*To do*. Set down the lines of the data exactly, starting at the first and stopping after the line containing "Es como **cambiar".

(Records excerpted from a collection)

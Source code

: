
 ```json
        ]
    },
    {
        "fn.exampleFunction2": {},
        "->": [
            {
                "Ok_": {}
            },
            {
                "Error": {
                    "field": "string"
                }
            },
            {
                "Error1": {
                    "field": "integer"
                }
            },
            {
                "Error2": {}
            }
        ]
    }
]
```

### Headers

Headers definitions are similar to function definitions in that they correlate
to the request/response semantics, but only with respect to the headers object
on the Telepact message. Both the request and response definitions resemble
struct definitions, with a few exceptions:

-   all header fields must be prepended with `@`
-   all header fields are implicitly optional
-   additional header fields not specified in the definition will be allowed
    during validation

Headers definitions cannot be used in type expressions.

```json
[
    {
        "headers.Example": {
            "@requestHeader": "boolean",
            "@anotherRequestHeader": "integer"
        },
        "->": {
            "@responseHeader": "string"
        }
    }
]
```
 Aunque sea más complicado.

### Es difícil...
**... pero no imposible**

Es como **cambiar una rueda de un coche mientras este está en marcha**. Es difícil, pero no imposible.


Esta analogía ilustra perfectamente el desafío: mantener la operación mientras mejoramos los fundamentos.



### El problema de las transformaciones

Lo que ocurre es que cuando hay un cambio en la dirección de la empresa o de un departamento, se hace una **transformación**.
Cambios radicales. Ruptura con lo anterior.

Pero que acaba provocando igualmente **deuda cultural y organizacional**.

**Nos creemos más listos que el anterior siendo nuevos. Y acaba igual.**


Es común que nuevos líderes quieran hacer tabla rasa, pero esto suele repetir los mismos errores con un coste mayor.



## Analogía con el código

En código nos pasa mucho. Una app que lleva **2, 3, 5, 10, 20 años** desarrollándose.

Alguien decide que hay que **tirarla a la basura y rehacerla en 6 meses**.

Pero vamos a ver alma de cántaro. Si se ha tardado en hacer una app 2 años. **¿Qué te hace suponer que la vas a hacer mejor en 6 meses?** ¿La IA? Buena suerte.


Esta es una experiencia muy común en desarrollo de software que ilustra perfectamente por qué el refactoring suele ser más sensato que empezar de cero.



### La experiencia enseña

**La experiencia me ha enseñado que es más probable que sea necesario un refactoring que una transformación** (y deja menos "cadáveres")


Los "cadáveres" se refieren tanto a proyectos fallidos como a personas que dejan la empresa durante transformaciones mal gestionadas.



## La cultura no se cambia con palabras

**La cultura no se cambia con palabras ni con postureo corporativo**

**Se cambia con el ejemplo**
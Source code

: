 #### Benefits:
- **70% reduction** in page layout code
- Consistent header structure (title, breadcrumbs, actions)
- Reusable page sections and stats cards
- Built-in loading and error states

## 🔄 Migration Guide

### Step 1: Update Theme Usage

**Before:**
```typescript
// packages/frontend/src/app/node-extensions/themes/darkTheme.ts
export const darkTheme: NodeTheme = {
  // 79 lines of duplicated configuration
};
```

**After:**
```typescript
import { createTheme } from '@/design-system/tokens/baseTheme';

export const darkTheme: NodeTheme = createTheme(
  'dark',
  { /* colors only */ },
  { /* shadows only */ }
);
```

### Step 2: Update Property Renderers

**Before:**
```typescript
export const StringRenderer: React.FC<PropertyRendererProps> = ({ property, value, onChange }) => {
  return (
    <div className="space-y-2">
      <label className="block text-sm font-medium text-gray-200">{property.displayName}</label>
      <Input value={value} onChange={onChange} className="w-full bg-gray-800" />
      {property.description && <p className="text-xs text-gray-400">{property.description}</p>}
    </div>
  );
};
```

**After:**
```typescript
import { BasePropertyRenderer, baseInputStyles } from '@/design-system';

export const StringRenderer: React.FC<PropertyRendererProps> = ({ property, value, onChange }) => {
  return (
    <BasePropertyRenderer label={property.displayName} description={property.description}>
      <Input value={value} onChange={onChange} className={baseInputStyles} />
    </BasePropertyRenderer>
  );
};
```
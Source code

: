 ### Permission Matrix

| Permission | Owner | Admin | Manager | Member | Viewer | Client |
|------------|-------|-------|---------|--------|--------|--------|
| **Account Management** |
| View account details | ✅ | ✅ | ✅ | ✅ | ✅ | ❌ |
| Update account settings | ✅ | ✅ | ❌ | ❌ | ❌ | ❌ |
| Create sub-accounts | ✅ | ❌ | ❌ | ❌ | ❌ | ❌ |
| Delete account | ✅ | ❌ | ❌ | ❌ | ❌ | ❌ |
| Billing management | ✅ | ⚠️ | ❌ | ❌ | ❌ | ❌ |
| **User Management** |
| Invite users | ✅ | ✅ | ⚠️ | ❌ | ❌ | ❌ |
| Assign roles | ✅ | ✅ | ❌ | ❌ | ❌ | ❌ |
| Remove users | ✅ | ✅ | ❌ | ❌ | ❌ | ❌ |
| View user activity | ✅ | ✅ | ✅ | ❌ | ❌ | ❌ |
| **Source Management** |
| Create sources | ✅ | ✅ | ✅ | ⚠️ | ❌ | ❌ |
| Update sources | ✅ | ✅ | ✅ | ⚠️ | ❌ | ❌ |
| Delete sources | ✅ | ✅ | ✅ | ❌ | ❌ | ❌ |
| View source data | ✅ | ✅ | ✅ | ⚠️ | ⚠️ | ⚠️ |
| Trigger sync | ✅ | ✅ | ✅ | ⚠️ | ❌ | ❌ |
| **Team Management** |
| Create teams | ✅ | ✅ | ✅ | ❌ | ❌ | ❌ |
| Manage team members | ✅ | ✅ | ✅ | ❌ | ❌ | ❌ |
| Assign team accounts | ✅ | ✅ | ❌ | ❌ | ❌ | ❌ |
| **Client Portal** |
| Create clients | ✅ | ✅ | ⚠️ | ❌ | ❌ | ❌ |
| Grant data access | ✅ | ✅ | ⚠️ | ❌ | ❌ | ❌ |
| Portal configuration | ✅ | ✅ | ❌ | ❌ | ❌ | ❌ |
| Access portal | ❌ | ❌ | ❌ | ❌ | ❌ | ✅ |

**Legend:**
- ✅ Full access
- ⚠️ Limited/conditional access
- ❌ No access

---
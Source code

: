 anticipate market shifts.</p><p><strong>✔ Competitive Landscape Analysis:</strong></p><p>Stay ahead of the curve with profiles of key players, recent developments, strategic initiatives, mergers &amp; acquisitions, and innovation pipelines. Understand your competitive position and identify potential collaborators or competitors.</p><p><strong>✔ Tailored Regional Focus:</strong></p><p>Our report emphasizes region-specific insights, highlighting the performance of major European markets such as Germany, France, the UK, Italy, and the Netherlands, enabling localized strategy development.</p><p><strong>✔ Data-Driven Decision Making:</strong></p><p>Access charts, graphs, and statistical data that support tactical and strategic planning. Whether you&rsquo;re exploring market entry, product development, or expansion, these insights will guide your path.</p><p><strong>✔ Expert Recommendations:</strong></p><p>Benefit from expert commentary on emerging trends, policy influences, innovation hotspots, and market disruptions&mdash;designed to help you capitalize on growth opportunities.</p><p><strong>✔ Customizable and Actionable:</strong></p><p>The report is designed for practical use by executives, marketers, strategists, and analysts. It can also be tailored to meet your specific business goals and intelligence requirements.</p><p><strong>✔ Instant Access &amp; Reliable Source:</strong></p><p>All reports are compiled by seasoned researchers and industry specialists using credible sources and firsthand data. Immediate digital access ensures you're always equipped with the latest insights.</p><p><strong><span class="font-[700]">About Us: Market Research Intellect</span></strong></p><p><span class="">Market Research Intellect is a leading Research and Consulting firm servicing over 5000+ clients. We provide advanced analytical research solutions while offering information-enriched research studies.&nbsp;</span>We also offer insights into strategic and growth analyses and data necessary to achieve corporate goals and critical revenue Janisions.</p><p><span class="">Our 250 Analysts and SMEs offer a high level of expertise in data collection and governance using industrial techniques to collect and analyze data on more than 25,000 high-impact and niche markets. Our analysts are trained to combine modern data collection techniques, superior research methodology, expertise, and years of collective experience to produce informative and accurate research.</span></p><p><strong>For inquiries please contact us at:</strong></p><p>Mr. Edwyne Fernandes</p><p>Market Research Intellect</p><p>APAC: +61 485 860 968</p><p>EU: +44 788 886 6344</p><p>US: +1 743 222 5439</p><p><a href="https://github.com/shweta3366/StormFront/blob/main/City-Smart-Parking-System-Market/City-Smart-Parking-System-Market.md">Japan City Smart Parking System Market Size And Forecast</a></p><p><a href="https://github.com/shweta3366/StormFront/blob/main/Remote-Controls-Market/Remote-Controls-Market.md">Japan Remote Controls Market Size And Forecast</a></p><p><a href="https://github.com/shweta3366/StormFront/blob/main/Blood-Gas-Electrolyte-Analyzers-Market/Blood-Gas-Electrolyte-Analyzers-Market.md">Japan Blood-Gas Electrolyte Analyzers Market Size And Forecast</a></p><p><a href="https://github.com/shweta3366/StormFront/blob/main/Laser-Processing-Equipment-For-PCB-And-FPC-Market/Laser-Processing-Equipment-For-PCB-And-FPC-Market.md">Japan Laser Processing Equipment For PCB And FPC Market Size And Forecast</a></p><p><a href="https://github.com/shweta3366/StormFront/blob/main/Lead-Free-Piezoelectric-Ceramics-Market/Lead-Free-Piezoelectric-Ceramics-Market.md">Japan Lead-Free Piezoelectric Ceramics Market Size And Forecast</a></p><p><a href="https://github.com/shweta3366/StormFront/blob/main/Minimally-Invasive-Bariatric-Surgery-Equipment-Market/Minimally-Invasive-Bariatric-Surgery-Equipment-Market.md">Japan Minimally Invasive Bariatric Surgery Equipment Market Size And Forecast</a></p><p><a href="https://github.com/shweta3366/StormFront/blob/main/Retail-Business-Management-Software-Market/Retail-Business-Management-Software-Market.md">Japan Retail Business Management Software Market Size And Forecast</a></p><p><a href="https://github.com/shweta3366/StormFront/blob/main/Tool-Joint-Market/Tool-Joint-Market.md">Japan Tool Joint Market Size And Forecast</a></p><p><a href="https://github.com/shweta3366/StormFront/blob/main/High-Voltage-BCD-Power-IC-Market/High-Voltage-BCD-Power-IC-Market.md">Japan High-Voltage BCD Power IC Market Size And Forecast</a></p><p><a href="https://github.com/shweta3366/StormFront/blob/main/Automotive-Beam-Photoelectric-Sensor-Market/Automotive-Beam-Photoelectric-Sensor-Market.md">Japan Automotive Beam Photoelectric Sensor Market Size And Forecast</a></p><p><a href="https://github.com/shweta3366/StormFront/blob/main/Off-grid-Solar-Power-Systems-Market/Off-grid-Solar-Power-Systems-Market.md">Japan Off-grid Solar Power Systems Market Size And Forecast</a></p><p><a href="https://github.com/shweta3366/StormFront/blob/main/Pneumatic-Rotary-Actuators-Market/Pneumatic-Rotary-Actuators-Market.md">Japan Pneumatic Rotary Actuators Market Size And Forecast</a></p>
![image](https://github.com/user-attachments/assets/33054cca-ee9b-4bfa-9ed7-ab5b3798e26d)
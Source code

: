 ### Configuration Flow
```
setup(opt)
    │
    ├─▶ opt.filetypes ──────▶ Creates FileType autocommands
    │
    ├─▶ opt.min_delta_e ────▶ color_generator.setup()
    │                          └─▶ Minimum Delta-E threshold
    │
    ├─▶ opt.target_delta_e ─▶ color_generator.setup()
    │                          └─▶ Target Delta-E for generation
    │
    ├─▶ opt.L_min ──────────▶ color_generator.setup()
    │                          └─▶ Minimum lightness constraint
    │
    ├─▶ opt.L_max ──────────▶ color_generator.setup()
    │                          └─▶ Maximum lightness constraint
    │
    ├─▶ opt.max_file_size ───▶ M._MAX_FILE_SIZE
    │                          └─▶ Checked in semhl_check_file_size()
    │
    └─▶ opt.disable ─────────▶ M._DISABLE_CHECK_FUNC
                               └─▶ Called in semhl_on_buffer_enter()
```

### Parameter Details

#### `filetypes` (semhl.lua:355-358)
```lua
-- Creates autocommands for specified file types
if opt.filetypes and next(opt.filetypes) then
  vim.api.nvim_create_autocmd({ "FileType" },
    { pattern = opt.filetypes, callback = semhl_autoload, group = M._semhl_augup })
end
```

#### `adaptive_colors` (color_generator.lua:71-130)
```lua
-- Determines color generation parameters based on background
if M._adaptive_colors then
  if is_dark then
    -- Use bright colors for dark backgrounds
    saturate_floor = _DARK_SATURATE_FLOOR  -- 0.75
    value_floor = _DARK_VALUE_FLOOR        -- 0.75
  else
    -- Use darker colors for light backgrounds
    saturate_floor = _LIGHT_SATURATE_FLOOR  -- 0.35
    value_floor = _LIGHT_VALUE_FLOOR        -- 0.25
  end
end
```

*Result for this task*.
Source code

:
 ```json
        ]
    },
    {
        "fn.exampleFunction2": {},
        "->": [
            {
                "Ok_": {}
            },
            {
                "Error": {
                    "field": "string"
                }
            },
            {
                "Error1": {
                    "field": "integer"
                }
            },
            {
                "Error2": {}
            }
        ]
    }
]
```

### Headers

Headers definitions are similar to function definitions in that they correlate
to the request/response semantics, but only with respect to the headers object
on the Telepact message. Both the request and response definitions resemble
struct definitions, with a few exceptions:

-   all header fields must be prepended with `@`
-   all header fields are implicitly optional
-   additional header fields not specified in the definition will be allowed
    during validation

Headers definitions cannot be used in type expressions.

```json
[
    {
        "headers.Example": {
            "@requestHeader": "boolean",
            "@anotherRequestHeader": "integer"
        },
        "->": {
            "@responseHeader": "string"
        }
    }
]
```
 Aunque sea más complicado.

### Es difícil...
**... pero no imposible**

Es como **cambiar una rueda de un coche mientras este está en marcha**. Es difícil, pero no imposible.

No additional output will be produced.